La prima, che deve avere un ruolo attivo nella conduzione degli affari generali, è la classe specializzata, costituita da persone che analizzano, eseguono, prendono decisioni e gestiscono il sistema politico, economico e ideologico. Si tratta di una minoranza esigua.
Poi c’è la maggioranza che lui chiama “il gregge smarrito”, la cui funzione è quella di semplice spettatore. Le è concesso di tanto in tanto di dare appoggio a uno o all’altro dei membri della classe specializzata (le cosiddette elezioni). Ma una volta che ha dato appoggio all’uno o all’altro, la maggioranza deve farsi da parte e diventare spettatrice dell’azione, rinunciando alla partecipazione. Questo è, secondo il pensiero di questo decano dei giornalisti, ciò che deve accadere in una democrazia che vuole funzionare a dovere.

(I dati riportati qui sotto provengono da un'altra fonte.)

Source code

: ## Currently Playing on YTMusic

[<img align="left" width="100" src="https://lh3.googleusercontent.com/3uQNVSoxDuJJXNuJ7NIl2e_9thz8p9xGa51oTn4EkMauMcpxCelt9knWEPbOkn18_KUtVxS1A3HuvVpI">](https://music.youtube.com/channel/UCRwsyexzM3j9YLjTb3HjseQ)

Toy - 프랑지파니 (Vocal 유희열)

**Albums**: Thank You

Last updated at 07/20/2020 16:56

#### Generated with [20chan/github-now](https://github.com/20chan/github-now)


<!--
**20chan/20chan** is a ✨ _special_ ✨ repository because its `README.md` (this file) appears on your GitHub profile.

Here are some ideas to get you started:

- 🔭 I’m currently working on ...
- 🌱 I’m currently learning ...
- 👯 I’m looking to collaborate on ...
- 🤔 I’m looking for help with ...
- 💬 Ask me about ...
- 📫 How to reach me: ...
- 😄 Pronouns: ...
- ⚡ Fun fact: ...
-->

Dietro a tutto ciò, continua Chomsky, ci sta una logica, addirittura un assunto morale imprescindibile: il popolo è troppo stupido per capire; se cerca di partecipare alla gestione dei propri interessi, combinerà senz’altro guai; di conseguenza sarebbe immorale e ingiusto consentirgli di farlo. Dobbiamo ammansire il gregge smarrito, impedirgli di aggirarsi scalpitante e selvaggio, e di distruggere tutto.
Per riuscire ad ottenere questo, il sistema è la costruzione del consenso: una rivoluzione nell’arte della democrazia. E allora i media, la scuola, la cultura popolare devono essere tenuti separati: alla classe politica e a chi gestisce il potere devono garantire un certo senso della realtà (non eccessivo), ma anche trasmettere le giuste convinzioni. C’è qualcosa di più che occorre fare: siccome di solito la popolazione non vede ragioni per lasciarsi coinvolgere in massacri e torture, occorre spronarla e per spronarla occorre spaventarla. Bisogna incitarla ad avere paura dei nemici. La popolazione, finché viene costretta al ruolo di semplice spettatore, non ha modo di organizzarsi o di esprimere ciò che pensa, né di venire in contatto con altri che condividono la sua stessa opinione.

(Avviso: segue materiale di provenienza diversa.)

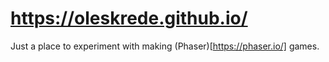 # https://oleskrede.github.io/

Just a place to experiment with making (Phaser)[https://phaser.io/] games.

Quando i media sono sotto controllo, il sistema scolastico e il mondo della cultura sono allineati, il consenso è assicurato.

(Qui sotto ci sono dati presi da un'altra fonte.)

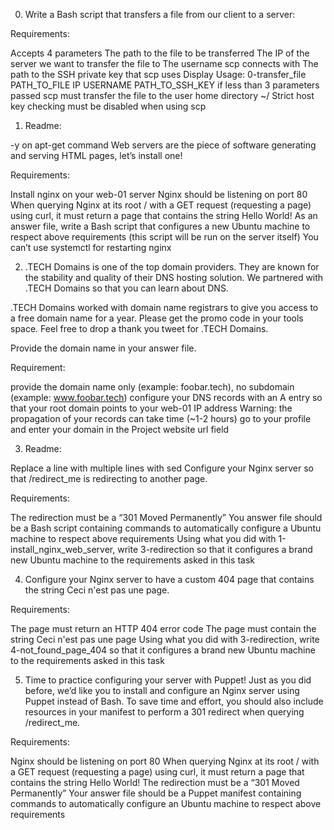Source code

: 0.	Write a Bash script that transfers a file from our client to a server:

Requirements:

Accepts 4 parameters
The path to the file to be transferred
The IP of the server we want to transfer the file to
The username scp connects with
The path to the SSH private key that scp uses
Display Usage: 0-transfer_file PATH_TO_FILE IP USERNAME PATH_TO_SSH_KEY if less than 3 parameters passed
scp must transfer the file to the user home directory ~/
Strict host key checking must be disabled when using scp

1.	Readme:

-y on apt-get command
Web servers are the piece of software generating and serving HTML pages, let’s install one!

Requirements:

Install nginx on your web-01
server
Nginx should be listening on port 80
When querying Nginx at its root / with a GET request (requesting a page) using curl, it must return a page that contains the string Hello World!
As an answer file, write a Bash script that configures a new Ubuntu machine to respect above requirements (this script will be run on the server itself)
You can’t use systemctl for restarting nginx

2.	.TECH Domains is one of the top domain providers. They are known for the stability and quality of their DNS hosting solution. We partnered with .TECH Domains so that you can learn about DNS.

.TECH Domains worked with domain name registrars to give you access to a free domain name for a year. Please get the promo code in your tools space. Feel free to drop a thank you tweet for .TECH Domains.

Provide the domain name in your answer file.

Requirement:

provide the domain name only (example: foobar.tech), no subdomain (example: www.foobar.tech)
configure your DNS records with an A entry so that your root domain points to your web-01 IP address Warning: the propagation of your records can take time (~1-2 hours)
go to your profile and enter your domain in the Project website url field


3.	Readme:

Replace a line with multiple lines with sed
Configure your Nginx server so that /redirect_me is redirecting to another page.

Requirements:

The redirection must be a “301 Moved Permanently”
You answer file should be a Bash script containing commands to automatically configure a Ubuntu machine to respect above requirements
Using what you did with 1-install_nginx_web_server, write 3-redirection so that it configures a brand new Ubuntu machine to the requirements asked in this task


4.	Configure your Nginx server to have a custom 404 page that contains the string Ceci n'est pas une page.

Requirements:

The page must return an HTTP 404 error code
The page must contain the string Ceci n'est pas une page
Using what you did with 3-redirection, write 4-not_found_page_404 so that it configures a brand new Ubuntu machine to the requirements asked in this task


5.	Time to practice configuring your server with Puppet! Just as you did before, we’d like you to install and configure an Nginx server using Puppet instead of Bash. To save time and effort, you should also include resources in your manifest to perform a 301 redirect when querying /redirect_me.

Requirements:

Nginx should be listening on port 80
When querying Nginx at its root / with a GET request (requesting a page) using curl, it must return a page that contains the string Hello World!
The redirection must be a “301 Moved Permanently”
Your answer file should be a Puppet manifest containing commands to automatically configure an Ubuntu machine to respect above requirements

È necessario inoltre falsare radicalmente la storia. Questa è un’altra strategia per sconfiggere le assurde inibizioni. Pertanto l’immagine del mondo che viene presentata al popolo ha solo una remotissima relazione con la realtà. Spesso la verità resta sepolta sotto un enorme castello di bugie.
E allora, come non spaventarci di fronte al fatto di vivere in un paese che riesce a far accettare una guerra ingiustificata, una guerra che ha il semplice scopo di accaparrare risorse, sempre più risorse al fine di arrivare a condizionare le scelte politiche di altri popoli?
Ci auguriamo che queste informazioni che abbiamo ricavato dalla nostra ricerca diventino ancor di più stimolo per tutti noi che riconosciamo l’urgente necessità di contrapporci a tutti quei tentativi che soprattutto oggi vengono fatti al fine di erodere i fondamentali diritti umani e la vera democrazia, e di impegnarsi a costruire un ordine sociale in cui ogni essere umano integro vorrebbe vivere.
“Si tratta di capire, conclude Chomsky, se vogliamo vivere in una società libera veramente, oppure in un regime che corrisponde di fatto a un totalitarismo autoimposto, con il “gregge smarrito” ridotto ai margini, sviato, terrorizzato, che urla slogans patriottici, teme inutilmente per la propria vita e ha timore reverenziale del leader di turno. Finiremo per diventare uno stato gendarme mercenario, sempre in attesa che qualcuno ci assoldi per distruggere il mondo.
Questi sono i possibili sviluppi che ci troviamo di fronte. La risposta è nelle mani di persone come voi e come me”.